*ASSIGNMENT:*
Check every line of the data below for the word "jugador". Copy the ones that have it.

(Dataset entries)
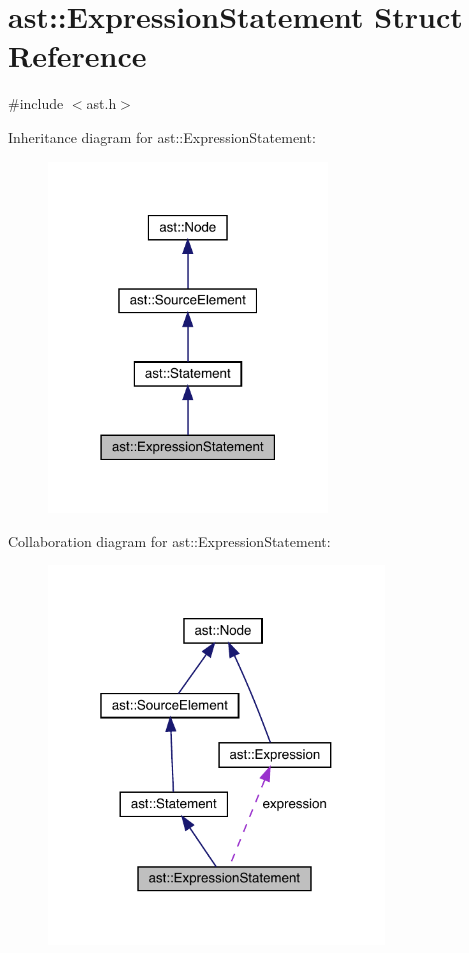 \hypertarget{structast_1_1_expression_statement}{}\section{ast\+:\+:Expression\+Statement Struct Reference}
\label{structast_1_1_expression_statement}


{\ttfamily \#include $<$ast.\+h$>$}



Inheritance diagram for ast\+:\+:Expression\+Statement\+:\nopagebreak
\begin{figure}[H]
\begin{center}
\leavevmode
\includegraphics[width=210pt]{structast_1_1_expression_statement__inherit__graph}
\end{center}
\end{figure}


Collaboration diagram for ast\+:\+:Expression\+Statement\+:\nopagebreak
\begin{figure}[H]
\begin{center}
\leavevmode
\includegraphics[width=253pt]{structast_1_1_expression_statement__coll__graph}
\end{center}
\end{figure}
--
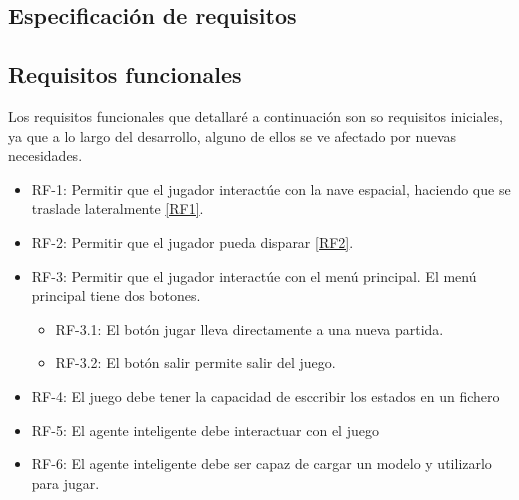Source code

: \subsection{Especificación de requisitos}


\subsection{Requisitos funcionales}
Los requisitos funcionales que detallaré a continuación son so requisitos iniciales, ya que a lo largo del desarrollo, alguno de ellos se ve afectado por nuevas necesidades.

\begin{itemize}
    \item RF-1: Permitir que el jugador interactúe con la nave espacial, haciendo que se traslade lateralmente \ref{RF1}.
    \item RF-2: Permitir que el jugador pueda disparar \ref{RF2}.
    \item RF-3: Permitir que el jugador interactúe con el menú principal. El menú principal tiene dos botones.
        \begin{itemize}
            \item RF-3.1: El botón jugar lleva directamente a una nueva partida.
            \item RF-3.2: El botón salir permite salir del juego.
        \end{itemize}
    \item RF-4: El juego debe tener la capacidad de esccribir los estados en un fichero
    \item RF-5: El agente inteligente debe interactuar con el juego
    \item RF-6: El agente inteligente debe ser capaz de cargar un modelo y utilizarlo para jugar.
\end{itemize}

*ANSWER BOX:*
    \item RF-1: Permitir que el jugador interactúe con la nave espacial, haciendo que se traslade lateralmente \ref{RF1}.
    \item RF-2: Permitir que el jugador pueda disparar \ref{RF2}.
    \item RF-3: Permitir que el jugador interactúe con el menú principal. El menú principal tiene dos botones.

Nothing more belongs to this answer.